It is because of records like this one that the process of cleaning and tidying data can be so complicated and, at times, can be a destructive rather than constructive act. One way to think of it is like chopping off the roots of a tree that connects it to the ground from which it grew. It’s an act that irreversibly separates the data from their context.

We might relate the growth of tools like tidyr that help to trim and tidy data to another human intervention into the environment: the proliferation of street names and signs that transformed the landscape of the nineteenth-century United States. Geographer Reuben Rose-Redwood describes how, for example, prior to the Revolutionary War, very few streets in Manhattan had signs posted at intersections.23 Street names, such as they existed, were vernacular and related to the particularity of a spot—for example, “Take a right at the red house.” But with the increased mobility of people and things—think of the postal system, the railroads, or the telegraph—street names needed to become systematized. Rose-Redwood calls this the production of “legible urban spaces.” Then, as now, there is high economic value to legible urban spaces, particularly for large corporations (we’re looking at you, Amazon) to deliver boxes of anything and everything directly to people’s front doors.24

The point here is that one does not need street names for navigation until one has strangers in the landscape. Likewise, data do not need cleaning until there are strangers in the dataset. The Clemson University Library dataset was perfectly clear to Clemson’s own librarians. But once hackers in Cambridge get their hands on it, upstate started to make a lot less sense, and it was not at all helpful in producing, for instance, a map of all the library records in the United States. Put more generally, once the data scientists involved in a project are not from within the community, once the place of analysis changes, once the scale of the project shifts, or once a single dataset needs to be combined with others—then we have strangers in the dataset.

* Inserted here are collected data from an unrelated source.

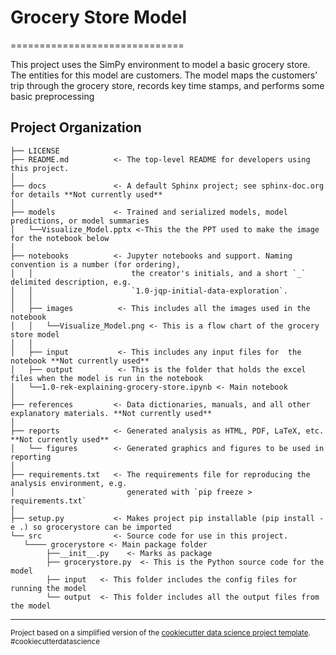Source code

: # Grocery Store Model
==============================

This project uses the SimPy environment to model a basic grocery store. 
The entities for this model are customers. The model maps the customers’ trip through the grocery store, records key time stamps, and performs some basic preprocessing 

Project Organization
------------

    ├── LICENSE
    ├── README.md          <- The top-level README for developers using this project.
    │
    ├── docs               <- A default Sphinx project; see sphinx-doc.org for details **Not currently used**
    │
    ├── models             <- Trained and serialized models, model predictions, or model summaries
	│	└──Visualize_Model.pptx	<-This the the PPT used to make the image for the notebook below
    │
    ├── notebooks          <- Jupyter notebooks and support. Naming convention is a number (for ordering),
    │   │                      the creator's initials, and a short `_` delimited description, e.g.
    │   │                      `1.0-jqp-initial-data-exploration`.
	│	│
	│	├── images			<- This includes all the images used in the notebook
	│	│	└──Visualize_Model.png <- This is a flow chart of the grocery store model
	│	│
	│	├── input			<- This includes any input files for  the notebook **Not currently used**
	│	├── output			<- This is the folder that holds the excel files when the model is run in the notebook
    │   └──1.0-rek-explaining-grocery-store.ipynb <- Main notebook
	│
    ├── references         <- Data dictionaries, manuals, and all other explanatory materials. **Not currently used**
    │
    ├── reports            <- Generated analysis as HTML, PDF, LaTeX, etc. **Not currently used**
    │   └── figures        <- Generated graphics and figures to be used in reporting
    │
    ├── requirements.txt   <- The requirements file for reproducing the analysis environment, e.g.
    │                         generated with `pip freeze > requirements.txt`
    │
    ├── setup.py           <- Makes project pip installable (pip install -e .) so grocerystore can be imported
    └── src                <- Source code for use in this project.
       └──── grocerystore <- Main package folder
			├──__init__.py    <- Marks as package
			├── grocerystore.py  <- This is the Python source code for the model
			├── input	<- This folder includes the config files for running the model 
    		└── output	<- This folder includes all the output files from the model



--------

<p><small>Project based on a simplified version of the <a target="_blank" href="https://drivendata.github.io/cookiecutter-data-science/">cookiecutter data science project template</a>. #cookiecutterdatascience</small></p>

Who are these strangers? As we’ve already started to suggest, people who work with data are alternately called unicorns (because they are rare and have special skills), wizards (because they can do magic), ninjas (because they execute complicated, expert moves), rock stars (because they outperform others), and janitors (because they clean messy data) (figure 5.3). Amazon dropped the “janitor” part in a recent job ad, but it managed to work in a few of these metaphors: “Amazon needs a rockstar engineer ... You are passionate ... You succeed fearlessly ... You are a coding ninja.”25

These rock stars and ninjas are strangers in the dataset because, like the hackers in Cambridge, they often sit at one, two, or many levels removed from the collection and maintenance process of the data that they work with. This is a negative externality—an inadvertent third-party consequence—that arises when working with open data, application programming interfaces (APIs), and the vast stores of training data available online. These data appear available and ready to mobilize, but what they represent is not always well-documented or easily understood by outsiders. Being a stranger in the dataset is not an inherently bad thing, but it carries significant risk of what renowned postcolonial scholar Gayatri Spivak calls epistemic violence—the harm that dominant groups like colonial powers wreak by privileging their ways of knowing over local and Indigenous ways.26

This problem is compounded by the belief that data work is a solitary undertaking. This is reflected in the fact that unicorns are unique by definition, and wizards, ninjas, and rock stars are also all people who seem to work alone. This is a fallacy, of course; every rock star requires a backing band, and if we’ve learned anything from Harry Potter, it’s that any particular tap of the wand is the culmination of years of education, training, and support. Wizards, ninjas, rock stars, and janitors each have something else in common: they are assumed to be men.27 If you doubt this assertion, try doing a Google image search and count how many male-presenting wizards and janitors you see before you get to a single female-presenting one. Or consider why news articles about “data janitors” don’t describe them as doing “cleaning lady” work? Like janitorial work, which is disproportionately undertaken by working-class people of color, the idea of the data ninja also carries racist connotations.28 And there’s even more: shared among the first four terms—unicorns, wizards, ninjas, rock stars—is a focus on the individual’s extraordinary technical expertise and their ability to prevail when others cannot. We might have more accurately said “his ability to prevail” because these ideas about individual mastery and prevailing against steep odds are, of course, also associated with men.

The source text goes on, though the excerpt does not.